I just had this problem last night.... my local firewall was blocking connections on the loopback interface. On Wed, 18 Oct 2006, Brad Nicholson wrote: > Can someone please provide a bit of information where the following > error is coming from? This is PG 8.1.3 on AIX 5.3 > > LOG: could not bind socket for statistics collector: Permission denied > LOG: disabling statistics collector for lack of working socket > > What exactly does the PG user not have appropriate permissions to? > > -- > Brad Nicholson 416-673-4106 > Database Administrator, Afilias Canada Corp. > > > ---------------------------(end of broadcast)--------------------------- > TIP 2: Don't 'kill -9' the postmaster >
Brad Nicholson <bnichols@ca.afilias.info> writes: > On Wed, 2006-10-18 at 13:00 -0400, Tom Lane wrote: >> That's bizarre.

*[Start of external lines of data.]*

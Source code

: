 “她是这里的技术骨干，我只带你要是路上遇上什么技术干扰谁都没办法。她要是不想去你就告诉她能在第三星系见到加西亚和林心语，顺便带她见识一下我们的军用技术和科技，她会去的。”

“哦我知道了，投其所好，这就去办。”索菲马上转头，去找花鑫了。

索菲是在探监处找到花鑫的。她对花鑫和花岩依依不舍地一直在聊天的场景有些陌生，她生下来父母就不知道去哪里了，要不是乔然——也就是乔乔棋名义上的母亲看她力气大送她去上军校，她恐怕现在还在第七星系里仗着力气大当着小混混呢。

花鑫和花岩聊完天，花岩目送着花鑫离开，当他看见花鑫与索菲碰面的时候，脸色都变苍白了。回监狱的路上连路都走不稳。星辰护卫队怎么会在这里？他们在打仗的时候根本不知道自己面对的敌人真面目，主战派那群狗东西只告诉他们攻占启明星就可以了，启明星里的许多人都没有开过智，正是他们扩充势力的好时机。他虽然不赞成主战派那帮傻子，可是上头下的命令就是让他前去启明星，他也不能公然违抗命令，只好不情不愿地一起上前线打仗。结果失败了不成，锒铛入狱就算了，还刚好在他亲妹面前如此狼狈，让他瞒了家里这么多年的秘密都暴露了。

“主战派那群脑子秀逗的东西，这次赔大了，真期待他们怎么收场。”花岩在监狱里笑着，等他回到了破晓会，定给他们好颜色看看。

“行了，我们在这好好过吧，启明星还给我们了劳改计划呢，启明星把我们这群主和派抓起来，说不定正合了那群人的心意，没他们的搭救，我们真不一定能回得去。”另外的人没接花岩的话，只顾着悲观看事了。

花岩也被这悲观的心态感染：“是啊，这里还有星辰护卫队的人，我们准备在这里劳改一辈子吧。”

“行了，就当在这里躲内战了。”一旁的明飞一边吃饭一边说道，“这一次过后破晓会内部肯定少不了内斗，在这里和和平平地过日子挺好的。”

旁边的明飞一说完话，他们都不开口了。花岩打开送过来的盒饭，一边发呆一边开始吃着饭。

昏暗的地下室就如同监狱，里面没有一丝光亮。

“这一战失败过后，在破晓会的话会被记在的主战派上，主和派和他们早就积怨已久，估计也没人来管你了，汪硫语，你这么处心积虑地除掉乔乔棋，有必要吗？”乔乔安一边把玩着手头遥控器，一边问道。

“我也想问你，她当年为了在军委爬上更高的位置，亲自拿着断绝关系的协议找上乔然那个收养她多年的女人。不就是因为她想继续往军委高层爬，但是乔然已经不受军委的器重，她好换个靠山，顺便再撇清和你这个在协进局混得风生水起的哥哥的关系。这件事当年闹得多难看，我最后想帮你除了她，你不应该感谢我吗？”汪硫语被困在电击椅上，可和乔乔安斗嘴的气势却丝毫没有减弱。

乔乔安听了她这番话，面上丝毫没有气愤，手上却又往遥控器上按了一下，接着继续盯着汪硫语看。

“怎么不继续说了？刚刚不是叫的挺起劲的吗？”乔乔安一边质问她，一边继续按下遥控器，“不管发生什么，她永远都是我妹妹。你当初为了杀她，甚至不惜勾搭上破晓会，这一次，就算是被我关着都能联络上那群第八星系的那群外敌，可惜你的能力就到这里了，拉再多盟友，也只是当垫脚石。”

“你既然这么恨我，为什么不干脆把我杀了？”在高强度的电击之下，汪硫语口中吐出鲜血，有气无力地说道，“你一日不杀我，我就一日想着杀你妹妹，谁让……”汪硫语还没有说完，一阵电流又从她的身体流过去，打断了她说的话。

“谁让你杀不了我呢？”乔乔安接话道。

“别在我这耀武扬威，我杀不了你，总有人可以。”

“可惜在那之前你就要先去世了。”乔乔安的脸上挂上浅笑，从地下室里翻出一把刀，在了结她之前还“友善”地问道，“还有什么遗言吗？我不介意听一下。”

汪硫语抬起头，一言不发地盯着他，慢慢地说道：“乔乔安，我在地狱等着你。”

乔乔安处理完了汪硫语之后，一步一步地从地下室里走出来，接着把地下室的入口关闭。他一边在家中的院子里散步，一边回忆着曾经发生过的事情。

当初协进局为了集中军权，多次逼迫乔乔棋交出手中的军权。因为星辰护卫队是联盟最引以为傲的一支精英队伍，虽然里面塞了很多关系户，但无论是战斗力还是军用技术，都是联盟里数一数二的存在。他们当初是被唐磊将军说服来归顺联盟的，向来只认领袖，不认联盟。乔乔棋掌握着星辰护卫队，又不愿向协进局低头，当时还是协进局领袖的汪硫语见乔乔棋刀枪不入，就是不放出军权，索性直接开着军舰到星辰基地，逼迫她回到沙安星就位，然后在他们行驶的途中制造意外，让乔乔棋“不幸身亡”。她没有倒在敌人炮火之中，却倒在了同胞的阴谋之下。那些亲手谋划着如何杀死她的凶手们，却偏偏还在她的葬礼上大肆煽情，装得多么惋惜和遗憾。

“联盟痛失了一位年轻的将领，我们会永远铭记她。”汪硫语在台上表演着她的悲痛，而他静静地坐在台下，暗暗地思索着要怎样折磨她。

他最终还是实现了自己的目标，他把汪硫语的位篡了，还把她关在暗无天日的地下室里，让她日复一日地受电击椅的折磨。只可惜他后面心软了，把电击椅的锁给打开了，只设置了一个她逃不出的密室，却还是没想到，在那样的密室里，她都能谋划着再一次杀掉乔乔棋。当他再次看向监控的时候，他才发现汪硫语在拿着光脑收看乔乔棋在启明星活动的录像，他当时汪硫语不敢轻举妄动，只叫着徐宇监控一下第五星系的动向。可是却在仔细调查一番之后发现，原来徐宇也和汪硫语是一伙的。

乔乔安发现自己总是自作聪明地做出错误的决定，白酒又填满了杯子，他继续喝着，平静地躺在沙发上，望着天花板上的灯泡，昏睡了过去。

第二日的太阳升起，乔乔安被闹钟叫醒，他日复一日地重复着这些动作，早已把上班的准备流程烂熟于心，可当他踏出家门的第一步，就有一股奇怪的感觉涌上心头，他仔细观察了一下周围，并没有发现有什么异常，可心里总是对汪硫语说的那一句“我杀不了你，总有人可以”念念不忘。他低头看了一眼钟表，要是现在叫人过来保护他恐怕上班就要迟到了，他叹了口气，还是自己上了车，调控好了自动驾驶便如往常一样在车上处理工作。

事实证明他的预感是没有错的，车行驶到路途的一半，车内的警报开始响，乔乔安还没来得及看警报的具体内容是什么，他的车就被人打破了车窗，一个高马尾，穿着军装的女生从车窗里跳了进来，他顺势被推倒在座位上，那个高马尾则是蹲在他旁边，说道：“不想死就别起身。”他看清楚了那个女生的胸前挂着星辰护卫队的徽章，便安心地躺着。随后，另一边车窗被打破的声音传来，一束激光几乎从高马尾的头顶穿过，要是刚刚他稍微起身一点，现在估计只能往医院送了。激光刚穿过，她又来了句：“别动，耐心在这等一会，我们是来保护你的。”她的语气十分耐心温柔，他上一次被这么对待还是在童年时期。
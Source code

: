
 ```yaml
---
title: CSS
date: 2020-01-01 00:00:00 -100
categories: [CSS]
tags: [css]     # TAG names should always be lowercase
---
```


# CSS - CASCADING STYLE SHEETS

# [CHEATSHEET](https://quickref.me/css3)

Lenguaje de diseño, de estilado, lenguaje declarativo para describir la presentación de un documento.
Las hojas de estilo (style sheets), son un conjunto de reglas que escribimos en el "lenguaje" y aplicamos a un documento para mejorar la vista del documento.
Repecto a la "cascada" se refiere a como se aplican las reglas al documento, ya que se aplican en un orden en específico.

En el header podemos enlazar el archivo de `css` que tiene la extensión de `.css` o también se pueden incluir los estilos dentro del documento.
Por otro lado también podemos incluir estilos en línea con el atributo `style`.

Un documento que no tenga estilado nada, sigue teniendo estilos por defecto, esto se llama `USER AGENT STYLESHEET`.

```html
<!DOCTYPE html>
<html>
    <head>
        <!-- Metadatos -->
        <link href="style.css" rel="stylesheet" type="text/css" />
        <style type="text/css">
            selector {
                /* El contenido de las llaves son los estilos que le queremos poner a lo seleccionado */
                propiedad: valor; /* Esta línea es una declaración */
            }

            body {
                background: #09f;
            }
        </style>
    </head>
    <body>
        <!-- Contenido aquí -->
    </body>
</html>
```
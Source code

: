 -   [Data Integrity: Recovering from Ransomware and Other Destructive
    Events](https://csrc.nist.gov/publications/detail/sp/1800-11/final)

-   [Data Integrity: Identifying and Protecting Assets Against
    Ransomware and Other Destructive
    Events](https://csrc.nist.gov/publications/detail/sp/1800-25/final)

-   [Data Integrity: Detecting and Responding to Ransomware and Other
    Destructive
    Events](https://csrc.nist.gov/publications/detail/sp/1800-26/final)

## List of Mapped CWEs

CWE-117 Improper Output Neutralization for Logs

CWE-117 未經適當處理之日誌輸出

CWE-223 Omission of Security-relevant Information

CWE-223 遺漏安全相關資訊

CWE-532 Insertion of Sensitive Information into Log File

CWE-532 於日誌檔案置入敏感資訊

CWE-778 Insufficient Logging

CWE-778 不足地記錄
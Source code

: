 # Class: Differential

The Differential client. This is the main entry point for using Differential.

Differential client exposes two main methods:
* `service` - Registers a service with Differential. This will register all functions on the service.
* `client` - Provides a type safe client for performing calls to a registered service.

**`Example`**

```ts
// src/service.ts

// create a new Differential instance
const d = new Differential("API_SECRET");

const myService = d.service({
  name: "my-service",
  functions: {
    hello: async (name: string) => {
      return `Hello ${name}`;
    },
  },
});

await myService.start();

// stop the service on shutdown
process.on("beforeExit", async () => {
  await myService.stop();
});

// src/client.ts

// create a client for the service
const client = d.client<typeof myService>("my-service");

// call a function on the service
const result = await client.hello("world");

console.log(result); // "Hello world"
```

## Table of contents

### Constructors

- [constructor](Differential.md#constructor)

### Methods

What error conditions does your man page for bind(2) >> document as yielding EACCES? The only one mentioned on my systems is >> "protected address", but we aren't requesting a reserved port number ... > "The requested address is protected, and the current user does not have > permission to access it." That's what the Linux man page says, too. Could getaddrinfo somehow be returning bogus data that includes a reserved port number? Would you try strace'ing postmaster start to see what gets passed to the socket() and bind() calls just before this message comes out? regards, tom lane
On Wed, 2006-10-18 at 14:31 -0400, Tom Lane wrote: > Brad Nicholson <bnichols@ca.afilias.info> writes: > > On Wed, 2006-10-18 at 13:00 -0400, Tom Lane wrote: > >> That's bizarre. What error conditions does your man page for bind(2) > >> document as yielding EACCES? The only one mentioned on my systems is > >> "protected address", but we aren't requesting a reserved port number ... > > > "The requested address is protected, and the current user does not have > > permission to access it." > > That's what the Linux man page says, too. Could getaddrinfo somehow be > returning bogus data that includes a reserved port number? > > Would you try strace'ing postmaster start to see what gets passed to the > socket() and bind() calls just before this message comes out? Here is the relative output from truss. open("/etc/hosts", O_RDONLY) = 7 kioctl(7, 22528, 0x0000000000000000, 0x0000000000000000) Err#25 ENOTTY kfcntl(7, F_SETFD, 0x0000000000000001) = 0 kioctl(7, 22528, 0x0000000000000000, 0x0000000000000000) Err#25 ENOTTY kread(7, " # @ ( # ) 4 7\t 1 . 1".., 4096) = 2770 kread(7, " # @ ( # ) 4 7\t 1 . 1".., 4096) = 0 close(7) = 0 socket(2, 2, 0) = 7 bind(7, 0x00000001100E3BF0, 16) Err#13 EACCES kwrite(2, " 2 0 0 6 - 1 0 -", 8) = 8 kwrite(2, " 1 8 1 9 : 0 1", 8) = 8 kwrite(2, " : 0 1 . 7 2 5 ", 8) = 8 kwrite(2, " U T C [ 2 8 2", 8) = 8 kwrite(2, " 9 3 2 ] ", 8) = 8 kwrite(2, " L O G : c o", 8) = 8 kwrite(2, " u l d n o t ", 8) = 8 kwrite(2, " b i n d s o c", 8) = 8 kwrite(2, " k e t f o r ", 8) = 8 kwrite(2, " s t a t i s t i", 8) = 8 kwrite(2, " c s c o l l e", 8) = 8 kwrite(2, " c t o r : P e", 8) = 8 kwrite(2, " r m i s s i o n", 8) = 8 kwrite(2, " d e n i e d\n", 8) = 8 close(7) = 0 kwrite(2, " 2 0 0 6 - 1 0 -", 8) = 8 kwrite(2, " 1 8 1 9 : 0 1", 8) = 8 kwrite(2, " : 0 1 . 7 2 8 ", 8) = 8 kwrite(2, " U T C [ 2 8 2", 8) = 8 kwrite(2, " 9 3 2 ] ", 8) = 8 kwrite(2, " L O G : d i", 8) = 8 kwrite(2, " s a b l i n g ", 8) = 8 kwrite(2, " s t a t i s t i", 8) = 8 kwrite(2, " c s c o l l e", 8) = 8 kwrite(2, " c t o r f o r", 8) = 8 kwrite(2, " l a c k o f", 8) = 8 kwrite(2, " w o r k i n g", 8) = 8 kwrite(2, " s o c k e t\n", 8) = 8 -- Brad Nicholson 416-673-4106 Database Administrator, Afilias Canada Corp.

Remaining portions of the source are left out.